I enjoy viewing fractals and especially like the fact that they are more than a line, they show a surface too. (I do take pleasure in a creature showing itself.) Also, and perhaps most importantly, they do not lend themselves to being differentiated, as in calculus.

Wikipedia says: “…fractals are usually nowhere differentiable.[2][6][8] An infinite fractal curve can be perceived of as winding through space differently from an ordinary line, still being a 1-dimensional line yet having a fractal dimension indicating it also resembles a surface.”

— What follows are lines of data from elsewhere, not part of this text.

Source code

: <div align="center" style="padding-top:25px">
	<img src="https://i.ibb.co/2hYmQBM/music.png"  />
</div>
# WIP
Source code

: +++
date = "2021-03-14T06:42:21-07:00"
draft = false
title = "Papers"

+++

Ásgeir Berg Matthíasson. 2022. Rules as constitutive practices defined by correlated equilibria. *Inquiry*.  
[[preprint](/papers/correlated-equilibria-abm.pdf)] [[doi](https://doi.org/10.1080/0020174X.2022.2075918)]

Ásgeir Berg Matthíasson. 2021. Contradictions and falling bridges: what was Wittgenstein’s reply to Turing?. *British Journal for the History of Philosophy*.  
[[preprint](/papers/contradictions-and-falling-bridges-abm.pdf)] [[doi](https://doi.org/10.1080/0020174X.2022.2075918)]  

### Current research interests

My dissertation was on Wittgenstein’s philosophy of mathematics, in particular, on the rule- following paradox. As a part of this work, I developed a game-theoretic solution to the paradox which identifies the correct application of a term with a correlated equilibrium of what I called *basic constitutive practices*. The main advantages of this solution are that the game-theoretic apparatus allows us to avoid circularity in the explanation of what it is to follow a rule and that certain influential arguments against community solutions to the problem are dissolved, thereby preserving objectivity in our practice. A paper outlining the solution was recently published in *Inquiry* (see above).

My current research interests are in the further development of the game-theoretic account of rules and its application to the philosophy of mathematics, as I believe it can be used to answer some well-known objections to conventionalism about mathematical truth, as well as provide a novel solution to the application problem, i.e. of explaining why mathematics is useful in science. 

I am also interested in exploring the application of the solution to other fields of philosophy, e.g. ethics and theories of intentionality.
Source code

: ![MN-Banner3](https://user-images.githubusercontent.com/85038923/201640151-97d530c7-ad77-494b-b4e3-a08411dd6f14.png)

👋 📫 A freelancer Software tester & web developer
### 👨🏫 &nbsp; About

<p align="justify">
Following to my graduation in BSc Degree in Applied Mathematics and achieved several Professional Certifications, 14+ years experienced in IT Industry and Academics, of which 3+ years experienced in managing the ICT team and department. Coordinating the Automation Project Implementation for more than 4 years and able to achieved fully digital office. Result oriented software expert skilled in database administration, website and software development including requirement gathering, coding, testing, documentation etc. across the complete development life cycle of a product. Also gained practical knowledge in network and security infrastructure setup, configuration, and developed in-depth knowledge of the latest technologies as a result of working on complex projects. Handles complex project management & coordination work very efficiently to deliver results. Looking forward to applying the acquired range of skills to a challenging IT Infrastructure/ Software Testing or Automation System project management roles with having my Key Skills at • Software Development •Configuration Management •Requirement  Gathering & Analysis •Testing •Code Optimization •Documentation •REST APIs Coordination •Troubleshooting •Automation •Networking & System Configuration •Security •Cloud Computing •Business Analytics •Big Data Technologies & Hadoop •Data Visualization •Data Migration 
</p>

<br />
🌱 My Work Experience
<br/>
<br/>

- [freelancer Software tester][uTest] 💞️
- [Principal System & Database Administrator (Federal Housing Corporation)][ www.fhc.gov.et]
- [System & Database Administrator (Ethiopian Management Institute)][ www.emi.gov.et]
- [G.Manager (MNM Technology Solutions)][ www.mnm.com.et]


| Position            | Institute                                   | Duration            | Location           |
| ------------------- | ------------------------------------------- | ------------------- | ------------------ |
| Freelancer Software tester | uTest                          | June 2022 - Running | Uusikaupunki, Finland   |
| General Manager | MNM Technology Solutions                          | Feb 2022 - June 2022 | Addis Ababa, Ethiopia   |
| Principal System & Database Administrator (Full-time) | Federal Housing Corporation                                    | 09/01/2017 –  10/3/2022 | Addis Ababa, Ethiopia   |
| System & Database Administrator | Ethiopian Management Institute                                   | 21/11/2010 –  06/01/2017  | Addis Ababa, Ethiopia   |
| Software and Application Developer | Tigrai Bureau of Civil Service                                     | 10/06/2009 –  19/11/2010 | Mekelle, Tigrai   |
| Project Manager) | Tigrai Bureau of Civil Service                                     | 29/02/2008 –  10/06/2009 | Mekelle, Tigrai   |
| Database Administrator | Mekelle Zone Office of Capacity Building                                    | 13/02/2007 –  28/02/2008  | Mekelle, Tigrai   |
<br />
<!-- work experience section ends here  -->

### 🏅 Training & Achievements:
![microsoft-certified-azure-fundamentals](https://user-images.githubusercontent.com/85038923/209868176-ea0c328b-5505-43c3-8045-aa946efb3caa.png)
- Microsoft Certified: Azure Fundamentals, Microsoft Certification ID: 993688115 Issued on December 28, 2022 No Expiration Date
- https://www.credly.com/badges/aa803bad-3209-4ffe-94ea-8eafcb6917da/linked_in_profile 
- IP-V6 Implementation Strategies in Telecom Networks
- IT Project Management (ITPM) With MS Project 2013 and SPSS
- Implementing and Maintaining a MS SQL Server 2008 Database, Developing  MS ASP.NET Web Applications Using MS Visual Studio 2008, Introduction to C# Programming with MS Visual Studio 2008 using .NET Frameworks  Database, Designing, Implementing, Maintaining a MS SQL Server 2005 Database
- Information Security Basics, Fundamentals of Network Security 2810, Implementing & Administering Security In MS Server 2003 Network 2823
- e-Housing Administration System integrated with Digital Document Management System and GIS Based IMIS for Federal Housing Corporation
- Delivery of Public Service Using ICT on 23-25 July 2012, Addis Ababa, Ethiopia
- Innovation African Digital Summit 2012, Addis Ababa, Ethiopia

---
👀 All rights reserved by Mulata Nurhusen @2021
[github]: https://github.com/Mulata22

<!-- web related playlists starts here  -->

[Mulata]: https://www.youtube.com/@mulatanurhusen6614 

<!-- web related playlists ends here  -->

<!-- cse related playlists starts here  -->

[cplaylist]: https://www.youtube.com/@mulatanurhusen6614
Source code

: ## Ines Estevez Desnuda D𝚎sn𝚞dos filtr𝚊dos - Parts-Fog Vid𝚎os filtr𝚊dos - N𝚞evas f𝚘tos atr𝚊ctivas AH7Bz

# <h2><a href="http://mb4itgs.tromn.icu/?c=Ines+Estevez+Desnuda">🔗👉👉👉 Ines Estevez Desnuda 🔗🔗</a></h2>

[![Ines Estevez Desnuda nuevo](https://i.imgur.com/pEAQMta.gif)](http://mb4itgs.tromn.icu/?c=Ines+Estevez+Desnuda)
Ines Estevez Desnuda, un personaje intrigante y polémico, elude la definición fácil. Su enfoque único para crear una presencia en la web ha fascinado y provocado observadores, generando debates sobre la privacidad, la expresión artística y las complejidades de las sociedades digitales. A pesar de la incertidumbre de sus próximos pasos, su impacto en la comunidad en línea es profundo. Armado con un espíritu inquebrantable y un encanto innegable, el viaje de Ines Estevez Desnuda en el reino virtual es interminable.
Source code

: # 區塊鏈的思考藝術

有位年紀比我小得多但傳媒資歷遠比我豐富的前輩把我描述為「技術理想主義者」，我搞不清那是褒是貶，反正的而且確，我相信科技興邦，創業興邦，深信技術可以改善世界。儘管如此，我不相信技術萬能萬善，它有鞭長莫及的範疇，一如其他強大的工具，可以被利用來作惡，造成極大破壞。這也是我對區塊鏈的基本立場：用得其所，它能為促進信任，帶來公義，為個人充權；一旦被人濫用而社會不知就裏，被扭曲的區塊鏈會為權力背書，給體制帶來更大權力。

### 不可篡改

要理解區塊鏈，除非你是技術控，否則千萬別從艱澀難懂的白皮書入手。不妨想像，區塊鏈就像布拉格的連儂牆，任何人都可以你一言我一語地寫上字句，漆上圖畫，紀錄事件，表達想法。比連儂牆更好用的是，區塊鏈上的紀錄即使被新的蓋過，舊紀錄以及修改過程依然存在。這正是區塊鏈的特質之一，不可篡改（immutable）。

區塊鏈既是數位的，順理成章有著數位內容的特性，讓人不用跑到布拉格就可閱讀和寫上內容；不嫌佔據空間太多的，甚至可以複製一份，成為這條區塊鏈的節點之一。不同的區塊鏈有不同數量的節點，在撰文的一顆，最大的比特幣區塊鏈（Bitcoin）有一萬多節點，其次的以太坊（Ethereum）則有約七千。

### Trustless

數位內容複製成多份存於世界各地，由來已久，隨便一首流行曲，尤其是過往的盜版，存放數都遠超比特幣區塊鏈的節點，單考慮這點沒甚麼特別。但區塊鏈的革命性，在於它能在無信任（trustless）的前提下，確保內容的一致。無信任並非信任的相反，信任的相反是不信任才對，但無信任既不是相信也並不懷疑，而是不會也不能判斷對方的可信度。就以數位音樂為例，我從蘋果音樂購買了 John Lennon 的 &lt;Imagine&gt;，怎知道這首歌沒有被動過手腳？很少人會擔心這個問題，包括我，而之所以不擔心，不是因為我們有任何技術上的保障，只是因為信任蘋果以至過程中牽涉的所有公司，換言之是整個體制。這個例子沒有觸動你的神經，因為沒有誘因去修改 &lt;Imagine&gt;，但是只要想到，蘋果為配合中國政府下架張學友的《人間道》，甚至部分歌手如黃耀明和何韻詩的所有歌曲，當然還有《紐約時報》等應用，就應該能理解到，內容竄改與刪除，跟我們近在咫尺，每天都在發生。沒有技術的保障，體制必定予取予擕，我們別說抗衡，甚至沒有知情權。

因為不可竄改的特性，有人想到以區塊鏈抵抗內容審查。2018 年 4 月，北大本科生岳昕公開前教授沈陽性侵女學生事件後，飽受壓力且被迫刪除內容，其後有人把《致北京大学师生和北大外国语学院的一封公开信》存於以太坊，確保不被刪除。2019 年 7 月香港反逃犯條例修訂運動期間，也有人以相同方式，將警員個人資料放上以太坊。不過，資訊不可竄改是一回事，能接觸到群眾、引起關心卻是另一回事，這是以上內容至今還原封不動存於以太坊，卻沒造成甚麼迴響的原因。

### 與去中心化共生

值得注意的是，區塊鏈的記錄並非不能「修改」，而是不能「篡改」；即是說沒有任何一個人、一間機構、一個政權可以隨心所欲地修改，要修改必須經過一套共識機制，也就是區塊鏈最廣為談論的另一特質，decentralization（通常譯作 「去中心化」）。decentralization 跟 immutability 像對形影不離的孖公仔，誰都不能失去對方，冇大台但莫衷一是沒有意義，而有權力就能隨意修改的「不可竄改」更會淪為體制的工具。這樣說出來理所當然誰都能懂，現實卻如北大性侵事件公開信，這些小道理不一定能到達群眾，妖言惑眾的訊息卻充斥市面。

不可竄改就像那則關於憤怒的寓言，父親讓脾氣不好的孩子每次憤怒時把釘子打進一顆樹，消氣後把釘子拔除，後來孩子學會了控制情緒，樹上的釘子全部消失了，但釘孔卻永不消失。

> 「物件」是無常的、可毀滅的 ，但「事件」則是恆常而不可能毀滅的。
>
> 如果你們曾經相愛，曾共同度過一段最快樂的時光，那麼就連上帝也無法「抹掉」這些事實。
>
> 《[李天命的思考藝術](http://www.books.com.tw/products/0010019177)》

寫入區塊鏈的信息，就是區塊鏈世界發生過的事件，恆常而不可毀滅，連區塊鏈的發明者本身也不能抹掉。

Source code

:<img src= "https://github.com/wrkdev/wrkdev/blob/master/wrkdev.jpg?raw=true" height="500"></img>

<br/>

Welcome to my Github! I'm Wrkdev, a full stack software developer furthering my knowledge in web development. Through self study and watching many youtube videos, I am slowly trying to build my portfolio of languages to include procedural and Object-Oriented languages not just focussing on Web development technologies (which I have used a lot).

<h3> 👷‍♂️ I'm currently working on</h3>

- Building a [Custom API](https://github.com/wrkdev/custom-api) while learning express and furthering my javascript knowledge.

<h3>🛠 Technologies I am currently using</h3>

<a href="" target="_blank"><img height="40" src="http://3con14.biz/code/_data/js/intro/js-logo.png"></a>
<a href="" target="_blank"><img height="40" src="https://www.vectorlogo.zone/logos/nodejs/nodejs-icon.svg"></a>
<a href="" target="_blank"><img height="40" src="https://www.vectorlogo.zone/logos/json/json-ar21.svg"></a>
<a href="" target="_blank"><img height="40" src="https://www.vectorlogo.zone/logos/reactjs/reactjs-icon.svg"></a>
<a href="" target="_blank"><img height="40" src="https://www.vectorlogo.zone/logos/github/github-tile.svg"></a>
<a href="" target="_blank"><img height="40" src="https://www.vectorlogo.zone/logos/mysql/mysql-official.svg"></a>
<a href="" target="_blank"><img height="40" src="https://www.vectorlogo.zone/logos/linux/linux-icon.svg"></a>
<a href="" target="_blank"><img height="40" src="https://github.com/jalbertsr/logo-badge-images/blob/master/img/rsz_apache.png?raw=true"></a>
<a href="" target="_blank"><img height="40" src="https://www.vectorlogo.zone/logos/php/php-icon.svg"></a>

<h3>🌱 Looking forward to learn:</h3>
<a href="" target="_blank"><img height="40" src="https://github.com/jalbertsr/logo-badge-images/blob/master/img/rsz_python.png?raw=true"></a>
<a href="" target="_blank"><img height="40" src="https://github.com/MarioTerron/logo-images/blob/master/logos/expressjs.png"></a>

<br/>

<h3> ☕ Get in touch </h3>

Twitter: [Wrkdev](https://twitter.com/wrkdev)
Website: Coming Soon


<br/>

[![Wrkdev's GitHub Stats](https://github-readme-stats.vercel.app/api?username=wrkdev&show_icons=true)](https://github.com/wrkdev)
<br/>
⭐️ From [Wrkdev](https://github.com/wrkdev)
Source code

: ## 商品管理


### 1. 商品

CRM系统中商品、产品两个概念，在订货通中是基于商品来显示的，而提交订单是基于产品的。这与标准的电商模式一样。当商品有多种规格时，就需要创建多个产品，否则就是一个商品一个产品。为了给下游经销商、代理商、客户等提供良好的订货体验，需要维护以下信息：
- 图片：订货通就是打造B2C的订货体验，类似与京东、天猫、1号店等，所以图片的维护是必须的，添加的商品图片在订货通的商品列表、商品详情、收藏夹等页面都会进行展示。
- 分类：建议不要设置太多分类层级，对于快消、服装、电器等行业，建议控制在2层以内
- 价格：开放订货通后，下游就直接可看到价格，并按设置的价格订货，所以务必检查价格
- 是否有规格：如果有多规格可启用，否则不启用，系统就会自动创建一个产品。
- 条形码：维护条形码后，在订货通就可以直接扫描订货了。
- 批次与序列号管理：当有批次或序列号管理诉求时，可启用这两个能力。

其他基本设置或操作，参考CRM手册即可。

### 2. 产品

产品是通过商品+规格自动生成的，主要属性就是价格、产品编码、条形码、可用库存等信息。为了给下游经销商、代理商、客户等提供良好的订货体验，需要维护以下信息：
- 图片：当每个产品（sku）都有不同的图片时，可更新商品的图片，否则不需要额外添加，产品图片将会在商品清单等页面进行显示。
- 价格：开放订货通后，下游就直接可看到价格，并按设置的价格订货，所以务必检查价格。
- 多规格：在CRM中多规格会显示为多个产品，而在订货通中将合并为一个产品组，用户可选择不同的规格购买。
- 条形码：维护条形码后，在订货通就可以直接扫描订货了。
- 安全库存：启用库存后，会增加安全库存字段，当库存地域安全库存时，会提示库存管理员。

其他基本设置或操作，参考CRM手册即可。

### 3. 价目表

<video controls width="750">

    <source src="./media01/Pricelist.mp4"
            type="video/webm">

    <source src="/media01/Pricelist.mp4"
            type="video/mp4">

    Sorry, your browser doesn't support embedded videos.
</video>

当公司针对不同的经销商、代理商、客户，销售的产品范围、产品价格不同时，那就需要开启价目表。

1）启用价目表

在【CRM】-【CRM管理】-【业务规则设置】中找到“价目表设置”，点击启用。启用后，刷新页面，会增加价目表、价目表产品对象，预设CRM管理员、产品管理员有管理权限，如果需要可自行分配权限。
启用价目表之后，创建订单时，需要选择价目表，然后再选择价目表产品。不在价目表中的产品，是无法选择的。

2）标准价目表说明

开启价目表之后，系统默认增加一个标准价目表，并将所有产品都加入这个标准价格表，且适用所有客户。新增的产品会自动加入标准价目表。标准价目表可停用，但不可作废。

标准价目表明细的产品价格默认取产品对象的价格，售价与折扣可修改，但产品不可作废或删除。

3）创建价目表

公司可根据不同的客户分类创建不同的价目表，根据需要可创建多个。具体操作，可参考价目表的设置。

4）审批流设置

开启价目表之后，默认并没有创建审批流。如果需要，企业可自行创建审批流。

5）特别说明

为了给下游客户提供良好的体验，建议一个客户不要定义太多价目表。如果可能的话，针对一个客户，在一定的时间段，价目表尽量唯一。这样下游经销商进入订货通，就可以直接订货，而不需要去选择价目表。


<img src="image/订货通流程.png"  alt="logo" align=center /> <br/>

Listen to this: “In calculus, a differentiable function is a function whose derivative exists at each point in its domain. The graph of a differentiable function must have a non-vertical tangent line at each point in its domain. As a result, the graph of a differentiable function must be relatively smooth, and cannot contain any breaks, bends, cusps, or any points with a vertical tangent.”

You will recall that it is maintained that Jackson Pollock uses these creatures, fractals, in some of his paintings, so that the image to some is more prestigious since our painter, artist is now a scientist and enlists the difficult art of design versus just flinging paint. Seems to me that flinging paint has its methods and just as well stands on its own merits. There is of course many possibilities of influence as in chaos or the poets hand, that is, the artist as instrument. I think the end point is in our imaginative judgment, so leave it to us.

For those interested here is a good article on Pollock’s painting and his use of fractals.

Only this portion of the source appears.